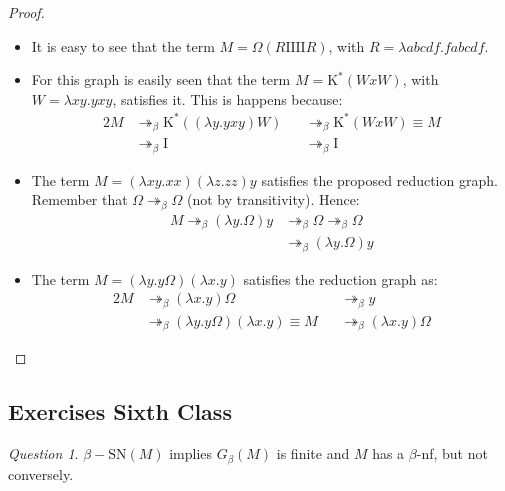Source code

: \documentclass[11pt]{article}
\theoremstyle{definition}
\theoremstyle{remark}
\theoremstyle{remark}
\newtheorem{question}{Question}
\theoremstyle{definition}
\newcommand{\I}{\pmb{\mathrm{I}}}
\newcommand{\K}{\pmb{\mathrm{K}}}
\begin{document}
\begin{proof}
\begin{itemize}
    \item It is easy to see that the term $M = \Omega (R \I\I\I\I R)$, with
          $R = \lambda abcdf. fabcdf$.

    \item For this graph is easily seen that the term $M = \K^*(WxW)$, with
          $W = \lambda xy. yxy$, satisfies it. This is happens because:
          \begin{alignat*}{2}
            M &\twoheadrightarrow_\beta \K^*((\lambda y. yxy)W)
            &&\twoheadrightarrow_\beta \K^* (WxW) \equiv M \\
            &\twoheadrightarrow_\beta \I &&\twoheadrightarrow_\beta \I
          \end{alignat*}

    \item The term $M = (\lambda xy. xx) (\lambda z. zz) y$ satisfies the
          proposed reduction graph. Remember that
          $\Omega \twoheadrightarrow_\beta \Omega$ (not by transitivity). Hence:
          \begin{align*}
            M \twoheadrightarrow_\beta (\lambda y. \Omega) y
            & \twoheadrightarrow_\beta \Omega
              \twoheadrightarrow_\beta \Omega\\
            &\twoheadrightarrow_\beta (\lambda y. \Omega) y
          \end{align*}

    \item The term $M = (\lambda y. y\Omega)(\lambda x. y)$ satisfies the
          reduction graph as:
          \begin{alignat*}{2}
            M &\twoheadrightarrow_\beta (\lambda x. y)\Omega
            &&\twoheadrightarrow_\beta y \\
            &\twoheadrightarrow_\beta (\lambda y. y\Omega)(\lambda x.y) \equiv M
            &&\twoheadrightarrow_\beta (\lambda x. y)\Omega
          \end{alignat*}
  \end{itemize}
\end{proof}

\subsection{Exercises Sixth Class}
\begin{question}
  $\beta-\mathrm{SN}(M)$ implies $G_\beta(M)$ is finite and $M$ has a
  $\beta$-nf, but not conversely.
\end{question}
\end{document}
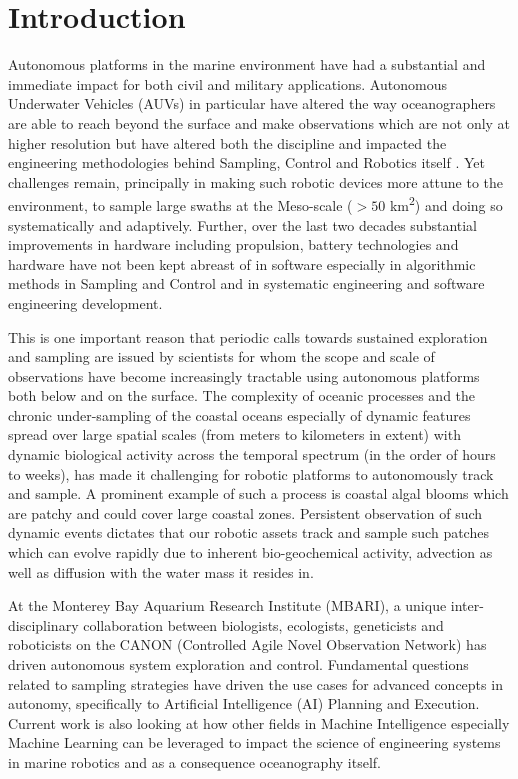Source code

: \section{Introduction}
\label{sec:intro}


Autonomous platforms in the marine environment have had a substantial
and immediate impact for both civil and military
applications. Autonomous Underwater Vehicles (AUVs) in particular have
altered the way oceanographers are able to reach beyond the surface
and make observations which are not only at higher resolution but have
altered both the discipline and impacted the engineering methodologies
behind Sampling, Control and Robotics itself . Yet challenges remain, principally in making
such robotic devices more attune to the environment, to sample large
swaths at the Meso-scale ($> 50$ km\textsuperscript{2}) and doing so
systematically and adaptively. Further, over the last two decades
substantial improvements in hardware including propulsion, battery
technologies and hardware have not been kept abreast of in software
especially in algorithmic methods in Sampling and Control and in
systematic engineering and software engineering development.

This is one important reason that periodic calls towards sustained
exploration and sampling \cite{rudnick03} are issued by scientists for
whom the scope and scale of observations have become increasingly
tractable using autonomous platforms both below and on the
surface. The complexity of oceanic processes and the chronic
under-sampling of the coastal oceans especially of dynamic features
spread over large spatial scales (from meters to kilometers in extent)
with dynamic biological activity across the temporal spectrum (in the
order of hours to weeks), has made it challenging for robotic
platforms to autonomously track and sample. A prominent example of
such a process is coastal algal blooms which are patchy and could
cover large coastal zones. Persistent observation of such dynamic
events dictates that our robotic assets track and sample such patches
which can evolve rapidly due to inherent bio-geochemical activity,
advection as well as diffusion with the water mass it resides in.

At the Monterey Bay Aquarium Research Institute (MBARI), a unique
inter-disciplinary collaboration between biologists, ecologists,
geneticists and roboticists on the CANON (Controlled Agile Novel
Observation Network) \cite{canon} has driven autonomous system
exploration and control. Fundamental questions related to sampling
strategies have driven the use cases for advanced concepts in
autonomy, specifically to Artificial Intelligence (AI) Planning and
Execution. Current work is also looking at how other fields in Machine
Intelligence especially Machine Learning can be leveraged to impact
the science of engineering systems in marine robotics and as a
consequence oceanography itself.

# # # #

**TASK OBJECTIVE:** Working from the material above, restate word for word the lines between the line with "systematically and adaptively." and the line with "tractable using autonomous", both included, and only those.

**ANSWER TO THIS PROBLEM:**
systematically and adaptively. Further, over the last two decades
substantial improvements in hardware including propulsion, battery
technologies and hardware have not been kept abreast of in software
especially in algorithmic methods in Sampling and Control and in
systematic engineering and software engineering development.

This is one important reason that periodic calls towards sustained
exploration and sampling \cite{rudnick03} are issued by scientists for
whom the scope and scale of observations have become increasingly
tractable using autonomous platforms both below and on the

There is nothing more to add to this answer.